Previous thread: [PATCH] fix the installation path for html documentation by Michael J Gruber on Tuesday, February 10, 2009 - 8:14 am. (3 messages)

Next thread: Re: [PATCH] Make repack less likely to corrupt repository by Junio C Hamano on Tuesday, February 10, 2009 - 8:59 am. (17 messages)
From: Junio C Hamano
Date: Tuesday, February 10, 2009 - 8:58 am

Bug?   FWIW, the original patch from October shows:

    M changed
M   M changed-again
M     changed-staged
    D deleted
D     deleted-staged

(where changed-again has both staged changes and further changes in the
work tree).

The gap between these two are to show the rename similarity index, which

The output mimicked what was in Shawn's "repo" tool announcement IIRC.

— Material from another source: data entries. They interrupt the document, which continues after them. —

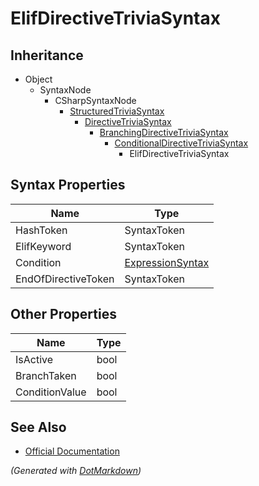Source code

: # ElifDirectiveTriviaSyntax

## Inheritance

* Object
  * SyntaxNode
    * CSharpSyntaxNode
      * [StructuredTriviaSyntax](StructuredTriviaSyntax.md)
        * [DirectiveTriviaSyntax](DirectiveTriviaSyntax.md)
          * [BranchingDirectiveTriviaSyntax](BranchingDirectiveTriviaSyntax.md)
            * [ConditionalDirectiveTriviaSyntax](ConditionalDirectiveTriviaSyntax.md)
              * ElifDirectiveTriviaSyntax

## Syntax Properties

| Name                | Type                                    |
| ------------------- | --------------------------------------- |
| HashToken           | SyntaxToken                             |
| ElifKeyword         | SyntaxToken                             |
| Condition           | [ExpressionSyntax](ExpressionSyntax.md) |
| EndOfDirectiveToken | SyntaxToken                             |

## Other Properties

| Name           | Type |
| -------------- | ---- |
| IsActive       | bool |
| BranchTaken    | bool |
| ConditionValue | bool |

## See Also

* [Official Documentation](https://docs.microsoft.com/en-us/dotnet/api/microsoft.codeanalysis.csharp.syntax.elifdirectivetriviasyntax)


*\(Generated with [DotMarkdown](http://github.com/JosefPihrt/DotMarkdown)\)*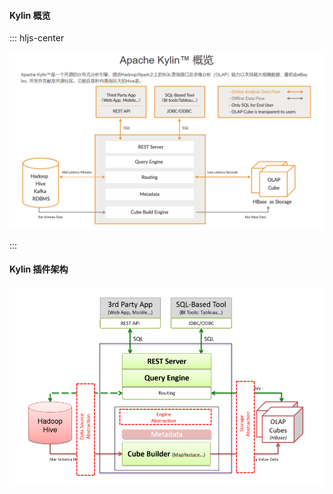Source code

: #### Kylin 概览
::: hljs-center

![kylin 概览](../imgs/kylin_overview.PNG)

:::
#### Kylin 插件架构
![Kylin 插件架构](../imgs/kylin_plugin_architecture.png)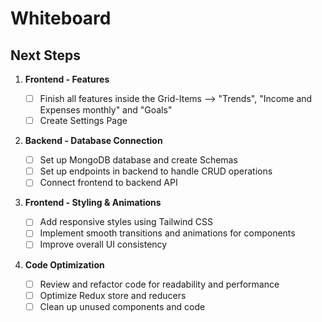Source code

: # Whiteboard

## Next Steps

1. **Frontend - Features**

   - [ ] Finish all features inside the Grid-Items --> "Trends", "Income and Expenses monthly" and "Goals"
   - [ ] Create Settings Page

2. **Backend - Database Connection**

   - [ ] Set up MongoDB database and create Schemas
   - [ ] Set up endpoints in backend to handle CRUD operations
   - [ ] Connect frontend to backend API

3. **Frontend - Styling & Animations**

   - [ ] Add responsive styles using Tailwind CSS
   - [ ] Implement smooth transitions and animations for components
   - [ ] Improve overall UI consistency

4. **Code Optimization**

   - [ ] Review and refactor code for readability and performance
   - [ ] Optimize Redux store and reducers
   - [ ] Clean up unused components and code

My patch was supposed to give interested parties hint to base a patch like
Tuncer's on (I think this answers your last question, too).
--

From: Jeff King
Date: Tuesday, February 10, 2009 - 11:10 am

OK, that makes more sense. And your example shows a good answer to my
earlier question: why is just sorting the output of the the three
commands (diff, diff --cached, and ls-files -o) not as nice. The answer
is that we need to actually combine lines when files are appear in

I went back and read some of the background. I think having this work
with the wt-status machinery is reasonable, then. My concerns with
Tuncer's patch are still:

  - this should not be part of builtin-commit.c; it doesn't use any of
    the same code except that which has already been lib-ified in
    wt-status.[ch].

  - I don't think the "mini" status is really related to this. The novel
    thing here is collating the outputs into a single sorted list. But
    the "mini" output is not about that at all:

      1. It doesn't care about full output, so it should be able to exit
         early from the diff, avoid rename detection, etc, so that it is
         as quick as possible.

      2. It doesn't collate the output at all. It is about three
         separate symbols for the three separate lists.

--

From: Jeff King
Date: Tuesday, February 10, 2009 - 11:22 am

Oh, sorry, I was misreading the "mini" output. I thought the three flags
corresponded to the staged, unstaged, and untracked changes. But they
are "unstaged or staged but added", "unstaged or staged but changed", or
"untracked" (although right now the last is triggered by unmerged
entries?).

I honestly don't see much point in differentiating added versus changed
files. Splitting it into "some things are staged" and "some things are
not staged" makes more sense to me. But if you do want that distinction
then an early exit from the diff is more complicated (since you might
have to keep going to see if there are any of _either_ type).

-Peff
--

From: Jeff King
Date: Tuesday, February 10, 2009 - 12:11 pm

OK, I realize this is not exactly what the proposed --mini does. But
here is more along the lines of what I was thinking.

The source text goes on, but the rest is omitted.